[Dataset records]
▼

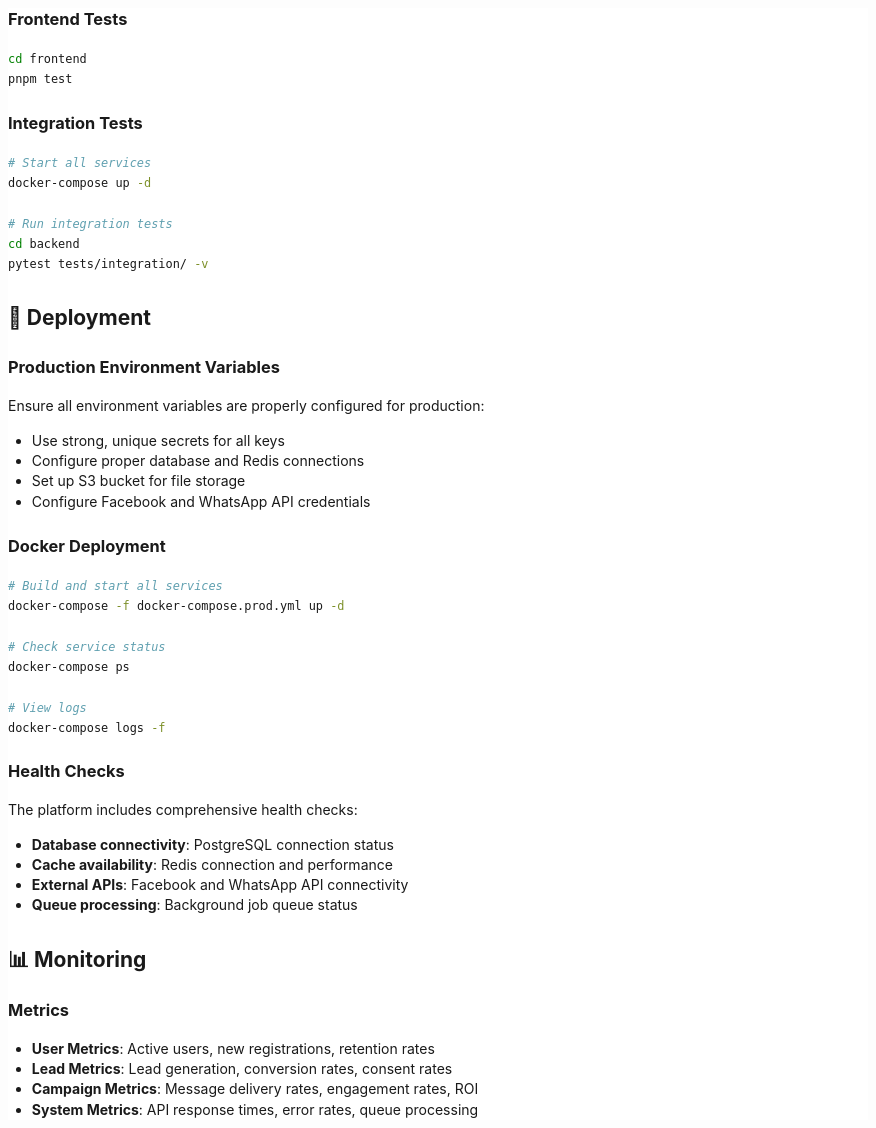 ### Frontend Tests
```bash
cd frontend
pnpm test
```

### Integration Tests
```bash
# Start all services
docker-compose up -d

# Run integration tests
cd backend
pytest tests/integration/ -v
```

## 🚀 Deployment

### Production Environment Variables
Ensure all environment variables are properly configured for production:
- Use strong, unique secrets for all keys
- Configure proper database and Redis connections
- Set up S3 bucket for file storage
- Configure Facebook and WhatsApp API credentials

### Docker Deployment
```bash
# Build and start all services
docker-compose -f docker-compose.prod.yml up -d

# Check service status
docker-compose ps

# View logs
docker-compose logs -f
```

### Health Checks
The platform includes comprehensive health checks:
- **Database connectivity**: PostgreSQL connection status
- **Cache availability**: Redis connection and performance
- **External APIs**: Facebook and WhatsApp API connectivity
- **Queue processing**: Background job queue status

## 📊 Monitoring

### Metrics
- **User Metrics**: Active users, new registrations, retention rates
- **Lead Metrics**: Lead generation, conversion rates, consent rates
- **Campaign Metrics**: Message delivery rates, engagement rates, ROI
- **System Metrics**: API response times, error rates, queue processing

▲

◆ PROBLEM TO WORK ON ◆
Print the records above verbatim, pictures excluded.

◆ RESULT ◆
 ### Frontend Tests
```bash
cd frontend
pnpm test
```

### Integration Tests
```bash
# Start all services
docker-compose up -d

# Run integration tests
cd backend
pytest tests/integration/ -v
```

## 🚀 Deployment

### Production Environment Variables
Ensure all environment variables are properly configured for production:
- Use strong, unique secrets for all keys
- Configure proper database and Redis connections
- Set up S3 bucket for file storage
- Configure Facebook and WhatsApp API credentials

### Docker Deployment
```bash
# Build and start all services
docker-compose -f docker-compose.prod.yml up -d

# Check service status
docker-compose ps

# View logs
docker-compose logs -f
```

### Health Checks
The platform includes comprehensive health checks:
- **Database connectivity**: PostgreSQL connection status
- **Cache availability**: Redis connection and performance
- **External APIs**: Facebook and WhatsApp API connectivity
- **Queue processing**: Background job queue status

## 📊 Monitoring

### Metrics
- **User Metrics**: Active users, new registrations, retention rates
- **Lead Metrics**: Lead generation, conversion rates, consent rates
- **Campaign Metrics**: Message delivery rates, engagement rates, ROI
- **System Metrics**: API response times, error rates, queue processing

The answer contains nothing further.